Senin, 21 Februari 2011

KRISIS MESIR : HARAPAN ATAU ANCAMAN BAGI INDONESIA ?

           “Rakyat bergejolak, dunia pun bergejolak”. Itulah ungkapan yang tepat untuk menggambarkan sekilas keadaan Mesir saat ini. Sejenak mengulas peristiwa masa lalu, kita tahu bahwa negara yang merdeka pada 23 Juli 1953 ini memiliki kesamaan nasib seperti bangsa kita, Indonesia. Sama-sama dijajah oleh bangsa Eropa, sama-sama memiliki akar budaya yang kuat serta sama-sama memiliki penduduk mayoritas muslim. Yang membedakan hanya usia Mesir lebih muda 8 tahun dari Indonesia. Tak salah jika The Founding Father negeri piramida ini, Gamal Abdul Nasser, mengatakan bahwa “Saya adalah murid Bung Karno”. Sederhana memang ungkapan tersebut, namun mengandung makna yang dalam sekali sebagai suatu traktat yang mengikat hubungan kekerabatan antara Indonesia dengan Mesir.
Hubungan erat yang telah dipupuk semenjak 50 tahun yang lalu menunjukkan bahwa Mesir merupakan mitra terbaik Indonesia dibidang apapun.
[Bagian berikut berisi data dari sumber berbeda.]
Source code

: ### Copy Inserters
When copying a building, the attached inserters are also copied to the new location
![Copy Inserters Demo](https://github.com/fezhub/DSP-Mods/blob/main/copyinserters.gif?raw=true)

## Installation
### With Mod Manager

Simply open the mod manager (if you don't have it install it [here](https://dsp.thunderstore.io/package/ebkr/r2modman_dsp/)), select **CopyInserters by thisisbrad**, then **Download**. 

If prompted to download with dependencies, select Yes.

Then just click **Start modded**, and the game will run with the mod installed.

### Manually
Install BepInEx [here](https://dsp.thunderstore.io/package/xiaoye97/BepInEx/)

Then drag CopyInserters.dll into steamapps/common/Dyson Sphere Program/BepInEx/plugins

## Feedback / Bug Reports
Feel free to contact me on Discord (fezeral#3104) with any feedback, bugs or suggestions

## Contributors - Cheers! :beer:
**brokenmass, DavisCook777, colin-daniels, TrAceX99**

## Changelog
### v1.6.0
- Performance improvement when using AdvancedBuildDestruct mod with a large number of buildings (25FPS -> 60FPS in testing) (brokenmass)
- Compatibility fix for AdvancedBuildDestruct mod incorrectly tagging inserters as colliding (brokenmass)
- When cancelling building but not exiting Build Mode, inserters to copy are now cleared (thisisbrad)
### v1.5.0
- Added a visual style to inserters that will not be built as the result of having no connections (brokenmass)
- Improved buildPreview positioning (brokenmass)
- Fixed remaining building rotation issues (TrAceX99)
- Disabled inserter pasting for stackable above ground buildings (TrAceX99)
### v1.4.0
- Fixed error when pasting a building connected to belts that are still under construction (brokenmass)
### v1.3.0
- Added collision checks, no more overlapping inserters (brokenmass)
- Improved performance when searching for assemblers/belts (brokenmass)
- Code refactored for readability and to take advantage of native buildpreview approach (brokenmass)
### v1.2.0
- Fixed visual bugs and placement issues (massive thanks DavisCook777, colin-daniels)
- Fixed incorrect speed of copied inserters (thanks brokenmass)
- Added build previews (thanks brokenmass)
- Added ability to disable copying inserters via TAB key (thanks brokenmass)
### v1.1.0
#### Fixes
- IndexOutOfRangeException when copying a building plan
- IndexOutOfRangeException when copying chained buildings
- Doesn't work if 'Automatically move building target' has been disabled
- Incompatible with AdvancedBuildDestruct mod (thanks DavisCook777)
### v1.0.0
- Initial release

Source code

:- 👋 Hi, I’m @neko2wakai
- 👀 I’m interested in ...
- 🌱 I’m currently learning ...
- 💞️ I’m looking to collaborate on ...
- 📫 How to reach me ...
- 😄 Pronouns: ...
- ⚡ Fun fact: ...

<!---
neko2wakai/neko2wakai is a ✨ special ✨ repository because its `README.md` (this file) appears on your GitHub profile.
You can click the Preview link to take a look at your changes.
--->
Dalam hal diplomatis, Mesir termasuk negara-negara pertama yang mengakui kedaulatan Indonesia setelah India. Dibidang agama, pengiriman santri-santri terbaik untuk belajar di Universitas Al-Azhar dan Iskandariyah telah lama terjalin bahkan jauh sebelum Indonesia merdeka. Dalam ranah ilmu pengetahuan, Mesir juga tak mau ketinggalan. Dibuktikan dengan adanya integrasi ilmu sains barat dan Al-Quran menunjukkan bahwa Mesir bukanlah negara yang konservatif. Tidak salah jika dunia memberi predikat negeri yang berpenduduk 76 juta ini sebagai “Gerbang Penghubung Timur dan Barat”.
Asimilasi 2 hal kontras, yakni budaya timur dan barat, bertahun-tahun menyatu menjadi suatu budaya baru dan kompleks di Mesir. Perkembangan menuju ke arah global juga terus dibangun pada daerah-daerah sentral di negara tersebut. Tidak dapat dipungkiri konflik internal dan ideologi sering terjadi. Bahkan konflik-konflik ini juga telah merambah ke arah krisis multidimensi. Puncaknya terjadi pada akhir Januari 2011, dimana mayoritas masyarakat Mesir turun ke jalan menuntut pemerintah untuk turun. Sampai 18 hari, aksi ini masih diwarnai insiden kekerasan dan akhirnya sang diktator, Husni Mubarak, turun dari jabatannya sebagai presiden Mesir pada 11 Februari 2011 (vivanews.com, 2011).